Dataset records:

<<<<

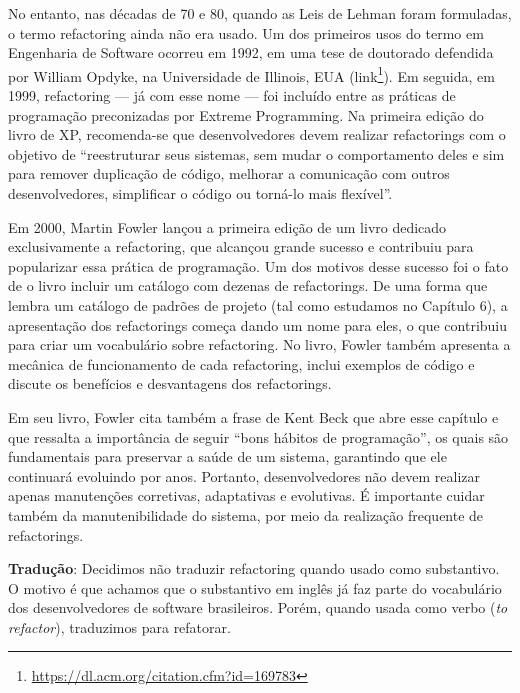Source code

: \documentclass[
  11pt,
  twoside]{book}
\DeclareRobustCommand{\href}[2]{#2\footnote{\url{#1}}}
\newenvironment{aviso}{\centering \vspace{1.5ex} \begin{tcolorbox}[breakable, colback=backcolor, width=4.9in]}{\end{tcolorbox} \vspace{1.5ex}}
\begin{document}
 No entanto, nas décadas de 70 e 80, quando as
Leis de Lehman foram formuladas, o termo refactoring ainda não era
usado. Um dos primeiros usos do termo em Engenharia de Software ocorreu
em 1992, em uma tese de doutorado defendida por William Opdyke, na
Universidade de Illinois, EUA
(\href{https://dl.acm.org/citation.cfm?id=169783}{link}). Em seguida, em
1999, refactoring --- já com esse nome --- foi incluído entre as
práticas de programação preconizadas por Extreme Programming. Na
primeira edição do livro de XP, recomenda-se que desenvolvedores devem
realizar refactorings com o objetivo de ``reestruturar seus sistemas,
sem mudar o comportamento deles e sim para remover duplicação de código,
melhorar a comunicação com outros desenvolvedores, simplificar o código
ou torná-lo mais flexível''.

 Em 2000, Martin Fowler lançou a primeira edição
de um livro dedicado exclusivamente a refactoring, que alcançou grande
sucesso e contribuiu para popularizar essa prática de programação. Um
dos motivos desse sucesso foi o fato de o livro incluir um catálogo com
dezenas de refactorings. De uma forma que lembra um catálogo de padrões
de projeto (tal como estudamos no Capítulo 6), a apresentação dos
refactorings começa dando um nome para eles, o que contribuiu para criar
um vocabulário sobre refactoring. No livro, Fowler também apresenta a
mecânica de funcionamento de cada refactoring, inclui exemplos de código
e discute os benefícios e desvantagens dos refactorings.

 Em seu livro, Fowler cita também a frase de Kent Beck
que abre esse capítulo e que ressalta a importância de seguir ``bons
hábitos de programação'', os quais são fundamentais para preservar a
saúde de um sistema, garantindo que ele continuará evoluindo por anos.
Portanto, desenvolvedores não devem realizar apenas manutenções
corretivas, adaptativas e evolutivas. É importante cuidar também da
manutenibilidade do sistema, por meio da realização frequente de
refactorings.

\begin{aviso}

\textbf{Tradução}: Decidimos não traduzir refactoring quando usado como
substantivo. O motivo é que achamos que o substantivo em inglês já faz
parte do vocabulário dos desenvolvedores de software brasileiros. Porém,
quando usada como verbo (\emph{to refactor}), traduzimos para refatorar.

\end{aviso}
\end{document}
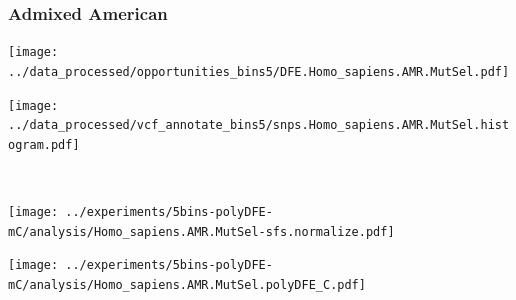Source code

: \subsubsection{Admixed American}

\begin{minipage}{0.49\linewidth}
    \texttt{[image: ../data\_processed/opportunities\_bins5/DFE.Homo\_sapiens.AMR.MutSel.pdf]}
\end{minipage}
\begin{minipage}{0.49\linewidth}
    \texttt{[image: ../data\_processed/vcf\_annotate\_bins5/snps.Homo\_sapiens.AMR.MutSel.histogram.pdf]}
\end{minipage}
\\
\begin{minipage}{0.49\linewidth}
    \texttt{[image: ../experiments/5bins-polyDFE-mC/analysis/Homo\_sapiens.AMR.MutSel-sfs.normalize.pdf]}
\end{minipage}
\begin{minipage}{0.4\linewidth}
    \texttt{[image: ../experiments/5bins-polyDFE-mC/analysis/Homo\_sapiens.AMR.MutSel.polyDFE\_C.pdf]}
\end{minipage}
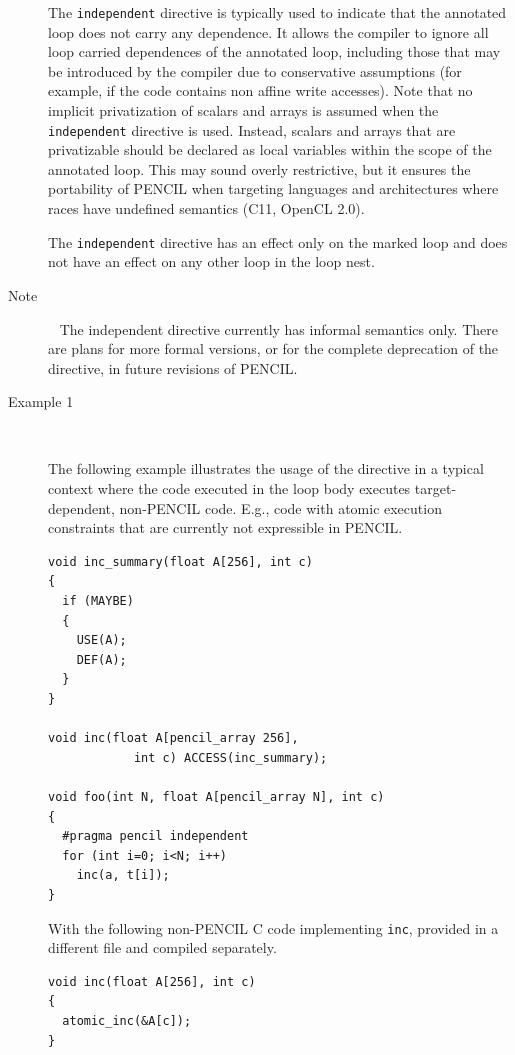 \documentclass{carp}
\begin{document}
\begin{description}
The \lstinline!independent! directive is typically used to indicate
that the annotated loop does not carry any dependence.  It allows the
compiler to ignore all loop carried dependences of the annotated loop,
including those that may be introduced by the compiler due to
conservative assumptions (for example, if the code contains non affine
write accesses).
Note that no implicit privatization of scalars and arrays is assumed when
the \lstinline!independent! directive is used.  Instead, scalars and
arrays that are privatizable should be declared as local variables
within the scope of the annotated loop.
This may sound overly restrictive, but it ensures the portability of
PENCIL when targeting languages and architectures where races have
undefined semantics (C11, OpenCL 2.0).

The \lstinline!independent! directive has an effect only on the marked loop
and does not have an effect on any other loop in the loop nest.

\item [Note]~
The independent directive currently has informal semantics only. There
are plans for more formal versions, or for the complete deprecation of
the directive, in future revisions of PENCIL.

\item [Example 1]~

  The following example illustrates the usage of the directive in a
  typical context where the code executed in the loop body executes
  target-dependent, non-PENCIL code. E.g., code with atomic execution
  constraints that are currently not expressible in PENCIL.
  \begin{lstlisting}[language=pencil]
void inc_summary(float A[256], int c)
{
  if (MAYBE)
  {
    USE(A);
    DEF(A);
  }
}

void inc(float A[pencil_array 256],
            int c) ACCESS(inc_summary);

void foo(int N, float A[pencil_array N], int c)
{
  #pragma pencil independent
  for (int i=0; i<N; i++)
    inc(a, t[i]);
}  
  \end{lstlisting}

  With the following non-PENCIL C code implementing \lstinline!inc!,
  provided in a different file and compiled separately.
  \begin{lstlisting}[language=pencil]
void inc(float A[256], int c)
{
  atomic_inc(&A[c]);
}
  \end{lstlisting}


\end{description}
\end{document}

>>>>

Assignment: Could you print all of the entries above exactly as written, minus the pictures?

Result of the exercise:
Source code

: \documentclass[
  11pt,
  twoside]{book}
\DeclareRobustCommand{\href}[2]{#2\footnote{\url{#1}}}
\newenvironment{aviso}{\centering \vspace{1.5ex} \begin{tcolorbox}[breakable, colback=backcolor, width=4.9in]}{\end{tcolorbox} \vspace{1.5ex}}
\begin{document}
 No entanto, nas décadas de 70 e 80, quando as
Leis de Lehman foram formuladas, o termo refactoring ainda não era
usado. Um dos primeiros usos do termo em Engenharia de Software ocorreu
em 1992, em uma tese de doutorado defendida por William Opdyke, na
Universidade de Illinois, EUA
(\href{https://dl.acm.org/citation.cfm?id=169783}{link}). Em seguida, em
1999, refactoring --- já com esse nome --- foi incluído entre as
práticas de programação preconizadas por Extreme Programming. Na
primeira edição do livro de XP, recomenda-se que desenvolvedores devem
realizar refactorings com o objetivo de ``reestruturar seus sistemas,
sem mudar o comportamento deles e sim para remover duplicação de código,
melhorar a comunicação com outros desenvolvedores, simplificar o código
ou torná-lo mais flexível''.

 Em 2000, Martin Fowler lançou a primeira edição
de um livro dedicado exclusivamente a refactoring, que alcançou grande
sucesso e contribuiu para popularizar essa prática de programação. Um
dos motivos desse sucesso foi o fato de o livro incluir um catálogo com
dezenas de refactorings. De uma forma que lembra um catálogo de padrões
de projeto (tal como estudamos no Capítulo 6), a apresentação dos
refactorings começa dando um nome para eles, o que contribuiu para criar
um vocabulário sobre refactoring. No livro, Fowler também apresenta a
mecânica de funcionamento de cada refactoring, inclui exemplos de código
e discute os benefícios e desvantagens dos refactorings.

 Em seu livro, Fowler cita também a frase de Kent Beck
que abre esse capítulo e que ressalta a importância de seguir ``bons
hábitos de programação'', os quais são fundamentais para preservar a
saúde de um sistema, garantindo que ele continuará evoluindo por anos.
Portanto, desenvolvedores não devem realizar apenas manutenções
corretivas, adaptativas e evolutivas. É importante cuidar também da
manutenibilidade do sistema, por meio da realização frequente de
refactorings.

\begin{aviso}

\textbf{Tradução}: Decidimos não traduzir refactoring quando usado como
substantivo. O motivo é que achamos que o substantivo em inglês já faz
parte do vocabulário dos desenvolvedores de software brasileiros. Porém,
quando usada como verbo (\emph{to refactor}), traduzimos para refatorar.

\end{aviso}
\end{document}
Source code

: \subsubsection{Admixed American}

\begin{minipage}{0.49\linewidth}
    \texttt{[image: ../data\_processed/opportunities\_bins5/DFE.Homo\_sapiens.AMR.MutSel.pdf]}
\end{minipage}
\begin{minipage}{0.49\linewidth}
    \texttt{[image: ../data\_processed/vcf\_annotate\_bins5/snps.Homo\_sapiens.AMR.MutSel.histogram.pdf]}
\end{minipage}
\\
\begin{minipage}{0.49\linewidth}
    \texttt{[image: ../experiments/5bins-polyDFE-mC/analysis/Homo\_sapiens.AMR.MutSel-sfs.normalize.pdf]}
\end{minipage}
\begin{minipage}{0.4\linewidth}
    \texttt{[image: ../experiments/5bins-polyDFE-mC/analysis/Homo\_sapiens.AMR.MutSel.polyDFE\_C.pdf]}
\end{minipage}
 \documentclass{carp}
\begin{document}
\begin{description}
The \lstinline!independent! directive is typically used to indicate
that the annotated loop does not carry any dependence.  It allows the
compiler to ignore all loop carried dependences of the annotated loop,
including those that may be introduced by the compiler due to
conservative assumptions (for example, if the code contains non affine
write accesses).
Note that no implicit privatization of scalars and arrays is assumed when
the \lstinline!independent! directive is used.  Instead, scalars and
arrays that are privatizable should be declared as local variables
within the scope of the annotated loop.
This may sound overly restrictive, but it ensures the portability of
PENCIL when targeting languages and architectures where races have
undefined semantics (C11, OpenCL 2.0).

The \lstinline!independent! directive has an effect only on the marked loop
and does not have an effect on any other loop in the loop nest.

\item [Note]~
The independent directive currently has informal semantics only. There
are plans for more formal versions, or for the complete deprecation of
the directive, in future revisions of PENCIL.

\item [Example 1]~

  The following example illustrates the usage of the directive in a
  typical context where the code executed in the loop body executes
  target-dependent, non-PENCIL code. E.g., code with atomic execution
  constraints that are currently not expressible in PENCIL.
  \begin{lstlisting}[language=pencil]
void inc_summary(float A[256], int c)
{
  if (MAYBE)
  {
    USE(A);
    DEF(A);
  }
}

void inc(float A[pencil_array 256],
            int c) ACCESS(inc_summary);

void foo(int N, float A[pencil_array N], int c)
{
  #pragma pencil independent
  for (int i=0; i<N; i++)
    inc(a, t[i]);
}  
  \end{lstlisting}

  With the following non-PENCIL C code implementing \lstinline!inc!,
  provided in a different file and compiled separately.
  \begin{lstlisting}[language=pencil]
void inc(float A[256], int c)
{
  atomic_inc(&A[c]);
}
  \end{lstlisting}


\end{description}
\end{document}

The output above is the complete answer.